Mr. Di Pietro had never heard of a Covert Coat before this, much less made one, but I provided him with references and we discussed the particulars to define what I wanted. I formally commissioned is on March 13th of this year, so it was almost exactly six months from order to delivery. I think that it came out reasonably well.

The cloth is Huddersfield Fine Worsteds # 2006, 560 gram fawn covert. Mr. Di Pietro was able to find a handsome brown velvet for the collar and we settled on a dark caramel thread for the tramline stitching. It's perhaps slightly longer than a canonical covert coat, but not by too much, has a variant of the cloverleaf lapel that Mr. Di Pietro is fond of making rather than traditional notch lapel and beyond the tramline stitching at the bottom and cuffs, he added stitching along the fly, pocket flaps, breast pocket welt and lapel.

Covert Coat Closed Front.JPG

I'd never actually heard of a fly front coat before learning about Covert Coats, but Mr. Di Pietro was very familiar with the construction.
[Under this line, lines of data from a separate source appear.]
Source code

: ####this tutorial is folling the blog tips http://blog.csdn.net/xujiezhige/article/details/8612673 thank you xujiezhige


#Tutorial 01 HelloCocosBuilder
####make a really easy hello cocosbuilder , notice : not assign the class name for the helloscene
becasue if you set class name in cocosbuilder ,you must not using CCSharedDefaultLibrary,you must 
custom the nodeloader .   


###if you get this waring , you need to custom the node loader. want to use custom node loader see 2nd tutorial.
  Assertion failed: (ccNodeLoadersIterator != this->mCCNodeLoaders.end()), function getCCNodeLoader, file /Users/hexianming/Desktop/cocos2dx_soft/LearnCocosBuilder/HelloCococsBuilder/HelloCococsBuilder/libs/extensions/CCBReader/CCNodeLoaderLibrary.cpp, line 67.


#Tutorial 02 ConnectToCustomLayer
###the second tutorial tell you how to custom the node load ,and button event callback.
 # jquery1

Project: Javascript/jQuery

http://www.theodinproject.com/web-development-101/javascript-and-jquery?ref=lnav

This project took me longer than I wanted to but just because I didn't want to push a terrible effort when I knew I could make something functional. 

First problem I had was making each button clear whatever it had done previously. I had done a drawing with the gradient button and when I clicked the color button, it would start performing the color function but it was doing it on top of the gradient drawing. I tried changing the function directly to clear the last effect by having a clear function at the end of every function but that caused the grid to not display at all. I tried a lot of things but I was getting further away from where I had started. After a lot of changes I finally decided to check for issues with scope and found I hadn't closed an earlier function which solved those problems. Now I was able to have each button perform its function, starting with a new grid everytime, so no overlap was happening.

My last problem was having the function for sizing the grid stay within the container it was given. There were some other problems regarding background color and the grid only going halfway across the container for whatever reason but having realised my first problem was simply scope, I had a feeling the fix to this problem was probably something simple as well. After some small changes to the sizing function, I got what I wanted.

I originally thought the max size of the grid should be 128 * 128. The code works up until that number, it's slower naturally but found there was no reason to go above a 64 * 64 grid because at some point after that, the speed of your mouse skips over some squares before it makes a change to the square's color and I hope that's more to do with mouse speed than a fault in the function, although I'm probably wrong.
I think that this coat is probably going to provoke more talk than my questionable sartorial decisions usually do.

Covert Coat Closed Side.JPG

The nice thing about top coats and overcoats is that they almost let one get away with being a big fat guy. Almost. The coat itself is pretty meaty, weighing more than five pounds.

Covert Coat Closed Back.JPG


For all of the decoration on the front, the vented back is rather reserved, although the tramline stitching is in evidence.

Covert Coat Open Flasher.JPG


It's actually a little short for this kind of work. You win, public decency. This time! Incidentally, Mr. Di Pietro made the sport coat, waistcoat and trousers that I'm wearing; they're a set of my normal workday clothes and the trousers are certainly showing a hard day's wrinkles from sitting down a lot.

Covert Coat Open Front.JPG


Although I usually prefer to wear my coats closed, I think that this has a very clean, handsome look left open.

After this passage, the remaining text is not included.